(Dataset entries)
__________________________________________________

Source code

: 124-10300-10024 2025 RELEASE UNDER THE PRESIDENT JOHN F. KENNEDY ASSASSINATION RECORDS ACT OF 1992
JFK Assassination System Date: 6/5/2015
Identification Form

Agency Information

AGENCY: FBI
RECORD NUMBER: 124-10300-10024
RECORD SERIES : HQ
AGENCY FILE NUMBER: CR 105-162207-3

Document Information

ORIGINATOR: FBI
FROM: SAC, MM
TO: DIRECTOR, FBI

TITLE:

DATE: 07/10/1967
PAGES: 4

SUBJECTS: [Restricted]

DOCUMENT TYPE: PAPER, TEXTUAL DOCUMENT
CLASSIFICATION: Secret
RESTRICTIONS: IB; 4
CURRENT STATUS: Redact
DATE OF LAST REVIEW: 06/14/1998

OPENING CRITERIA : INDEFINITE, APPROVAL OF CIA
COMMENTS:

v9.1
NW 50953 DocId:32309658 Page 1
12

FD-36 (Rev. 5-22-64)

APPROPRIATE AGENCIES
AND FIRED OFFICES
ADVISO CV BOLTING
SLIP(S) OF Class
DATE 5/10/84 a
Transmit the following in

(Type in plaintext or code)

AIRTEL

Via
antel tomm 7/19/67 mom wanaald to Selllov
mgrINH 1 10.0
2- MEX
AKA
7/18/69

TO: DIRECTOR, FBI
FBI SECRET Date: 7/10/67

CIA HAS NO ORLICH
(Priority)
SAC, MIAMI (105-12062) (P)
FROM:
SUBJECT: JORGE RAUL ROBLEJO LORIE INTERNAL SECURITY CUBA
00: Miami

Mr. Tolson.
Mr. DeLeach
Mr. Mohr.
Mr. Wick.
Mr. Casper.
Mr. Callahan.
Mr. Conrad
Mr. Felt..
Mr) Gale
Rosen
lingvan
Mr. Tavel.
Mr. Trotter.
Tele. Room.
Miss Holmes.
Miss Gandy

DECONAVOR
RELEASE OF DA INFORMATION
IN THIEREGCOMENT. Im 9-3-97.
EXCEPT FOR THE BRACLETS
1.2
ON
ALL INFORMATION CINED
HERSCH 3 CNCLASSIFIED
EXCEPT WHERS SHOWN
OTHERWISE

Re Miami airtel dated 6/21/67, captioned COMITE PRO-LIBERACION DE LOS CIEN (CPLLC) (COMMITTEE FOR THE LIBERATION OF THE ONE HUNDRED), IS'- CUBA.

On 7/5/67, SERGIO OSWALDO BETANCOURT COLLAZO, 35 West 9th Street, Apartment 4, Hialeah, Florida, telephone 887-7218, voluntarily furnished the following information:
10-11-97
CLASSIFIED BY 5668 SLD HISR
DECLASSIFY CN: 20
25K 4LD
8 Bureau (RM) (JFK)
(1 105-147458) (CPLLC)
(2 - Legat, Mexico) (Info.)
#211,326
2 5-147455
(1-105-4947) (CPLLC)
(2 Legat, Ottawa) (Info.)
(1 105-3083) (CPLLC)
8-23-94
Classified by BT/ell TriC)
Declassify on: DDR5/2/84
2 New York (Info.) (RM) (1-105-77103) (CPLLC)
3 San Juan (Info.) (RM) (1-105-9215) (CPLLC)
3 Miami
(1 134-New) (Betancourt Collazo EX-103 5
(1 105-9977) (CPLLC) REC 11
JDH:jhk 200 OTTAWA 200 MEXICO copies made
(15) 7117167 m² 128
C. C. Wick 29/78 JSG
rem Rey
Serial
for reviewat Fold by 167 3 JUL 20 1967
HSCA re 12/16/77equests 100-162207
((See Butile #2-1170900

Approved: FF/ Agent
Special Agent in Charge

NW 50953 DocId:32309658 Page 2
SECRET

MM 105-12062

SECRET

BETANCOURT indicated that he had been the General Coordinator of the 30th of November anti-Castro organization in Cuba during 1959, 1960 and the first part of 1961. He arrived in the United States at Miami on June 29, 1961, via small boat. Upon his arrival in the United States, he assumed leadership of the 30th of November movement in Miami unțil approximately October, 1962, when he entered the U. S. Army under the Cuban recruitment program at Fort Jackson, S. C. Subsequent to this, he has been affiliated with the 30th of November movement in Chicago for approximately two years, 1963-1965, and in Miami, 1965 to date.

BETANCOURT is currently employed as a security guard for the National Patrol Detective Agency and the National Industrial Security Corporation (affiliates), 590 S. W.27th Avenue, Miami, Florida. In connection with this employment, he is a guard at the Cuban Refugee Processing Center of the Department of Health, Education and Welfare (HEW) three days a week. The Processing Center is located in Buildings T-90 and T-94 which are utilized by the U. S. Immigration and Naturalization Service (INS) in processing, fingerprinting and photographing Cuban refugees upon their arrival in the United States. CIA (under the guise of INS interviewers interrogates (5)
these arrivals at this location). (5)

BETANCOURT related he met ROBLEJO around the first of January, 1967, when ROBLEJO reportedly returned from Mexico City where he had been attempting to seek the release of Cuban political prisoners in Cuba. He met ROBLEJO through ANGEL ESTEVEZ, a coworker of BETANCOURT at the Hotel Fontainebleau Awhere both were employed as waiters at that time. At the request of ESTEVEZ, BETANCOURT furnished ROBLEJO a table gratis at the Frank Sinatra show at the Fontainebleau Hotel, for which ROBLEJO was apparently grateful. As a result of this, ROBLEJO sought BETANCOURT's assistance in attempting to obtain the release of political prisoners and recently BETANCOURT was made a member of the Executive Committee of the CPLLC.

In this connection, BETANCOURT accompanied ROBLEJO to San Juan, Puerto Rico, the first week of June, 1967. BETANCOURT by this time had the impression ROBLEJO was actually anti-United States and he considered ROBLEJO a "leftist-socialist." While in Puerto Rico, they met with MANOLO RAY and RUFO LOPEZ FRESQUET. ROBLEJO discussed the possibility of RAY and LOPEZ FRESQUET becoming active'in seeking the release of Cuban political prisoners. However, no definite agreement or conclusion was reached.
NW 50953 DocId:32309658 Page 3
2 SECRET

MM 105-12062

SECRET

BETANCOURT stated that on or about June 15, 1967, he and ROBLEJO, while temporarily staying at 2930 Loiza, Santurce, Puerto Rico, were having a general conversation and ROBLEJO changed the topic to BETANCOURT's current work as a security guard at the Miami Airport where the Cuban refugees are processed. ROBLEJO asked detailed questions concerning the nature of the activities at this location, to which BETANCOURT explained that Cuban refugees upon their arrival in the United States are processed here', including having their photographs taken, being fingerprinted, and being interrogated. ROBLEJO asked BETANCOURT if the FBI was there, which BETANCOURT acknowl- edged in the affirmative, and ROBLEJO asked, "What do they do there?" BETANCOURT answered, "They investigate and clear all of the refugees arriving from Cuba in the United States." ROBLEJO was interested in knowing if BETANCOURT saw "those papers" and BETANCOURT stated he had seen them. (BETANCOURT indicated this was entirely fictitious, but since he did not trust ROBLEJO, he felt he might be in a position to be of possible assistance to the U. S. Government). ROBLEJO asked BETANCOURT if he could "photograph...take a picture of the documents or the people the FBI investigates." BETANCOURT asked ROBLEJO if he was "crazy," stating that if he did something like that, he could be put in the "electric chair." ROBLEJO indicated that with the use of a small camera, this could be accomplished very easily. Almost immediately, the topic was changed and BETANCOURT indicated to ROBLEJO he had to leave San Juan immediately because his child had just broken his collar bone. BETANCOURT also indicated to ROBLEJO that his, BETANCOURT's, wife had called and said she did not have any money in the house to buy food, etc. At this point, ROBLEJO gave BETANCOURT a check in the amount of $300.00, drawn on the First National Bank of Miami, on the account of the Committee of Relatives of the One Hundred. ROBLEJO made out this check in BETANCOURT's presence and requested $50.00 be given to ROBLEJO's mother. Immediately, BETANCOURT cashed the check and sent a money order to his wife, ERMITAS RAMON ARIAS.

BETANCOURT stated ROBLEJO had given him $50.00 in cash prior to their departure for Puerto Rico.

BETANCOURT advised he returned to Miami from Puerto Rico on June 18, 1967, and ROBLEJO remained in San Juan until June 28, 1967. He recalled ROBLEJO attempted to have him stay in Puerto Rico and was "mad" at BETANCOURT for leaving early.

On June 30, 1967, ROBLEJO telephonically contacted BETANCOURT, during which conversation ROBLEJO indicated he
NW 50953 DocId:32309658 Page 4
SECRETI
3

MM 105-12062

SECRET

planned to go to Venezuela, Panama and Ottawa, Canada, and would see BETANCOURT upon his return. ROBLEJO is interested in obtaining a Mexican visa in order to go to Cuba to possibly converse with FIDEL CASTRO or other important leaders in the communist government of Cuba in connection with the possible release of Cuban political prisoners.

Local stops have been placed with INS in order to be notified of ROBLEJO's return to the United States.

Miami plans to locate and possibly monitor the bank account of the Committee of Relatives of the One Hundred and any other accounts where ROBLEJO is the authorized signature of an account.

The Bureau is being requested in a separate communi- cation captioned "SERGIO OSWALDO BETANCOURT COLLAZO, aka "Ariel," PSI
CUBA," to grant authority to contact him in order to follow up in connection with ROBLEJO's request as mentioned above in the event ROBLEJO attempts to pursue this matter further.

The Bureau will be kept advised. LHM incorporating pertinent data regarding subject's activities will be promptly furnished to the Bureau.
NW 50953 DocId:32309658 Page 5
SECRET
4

__________________________________________________

> **Brief**
Look above for the line with "On 7/5/67, SERGIO" and the line with "Special Agent in Charge". Write out those two lines and all the lines between them, exactly, and no others.

> **Finished task**
On 7/5/67, SERGIO OSWALDO BETANCOURT COLLAZO, 35 West 9th Street, Apartment 4, Hialeah, Florida, telephone 887-7218, voluntarily furnished the following information:
10-11-97
CLASSIFIED BY 5668 SLD HISR
DECLASSIFY CN: 20
25K 4LD
8 Bureau (RM) (JFK)
(1 105-147458) (CPLLC)
(2 - Legat, Mexico) (Info.)
#211,326
2 5-147455
(1-105-4947) (CPLLC)
(2 Legat, Ottawa) (Info.)
(1 105-3083) (CPLLC)
8-23-94
Classified by BT/ell TriC)
Declassify on: DDR5/2/84
2 New York (Info.) (RM) (1-105-77103) (CPLLC)
3 San Juan (Info.) (RM) (1-105-9215) (CPLLC)
3 Miami
(1 134-New) (Betancourt Collazo EX-103 5
(1 105-9977) (CPLLC) REC 11
JDH:jhk 200 OTTAWA 200 MEXICO copies made
(15) 7117167 m² 128
C. C. Wick 29/78 JSG
rem Rey
Serial
for reviewat Fold by 167 3 JUL 20 1967
HSCA re 12/16/77equests 100-162207
((See Butile #2-1170900

Approved: FF/ Agent
Special Agent in Charge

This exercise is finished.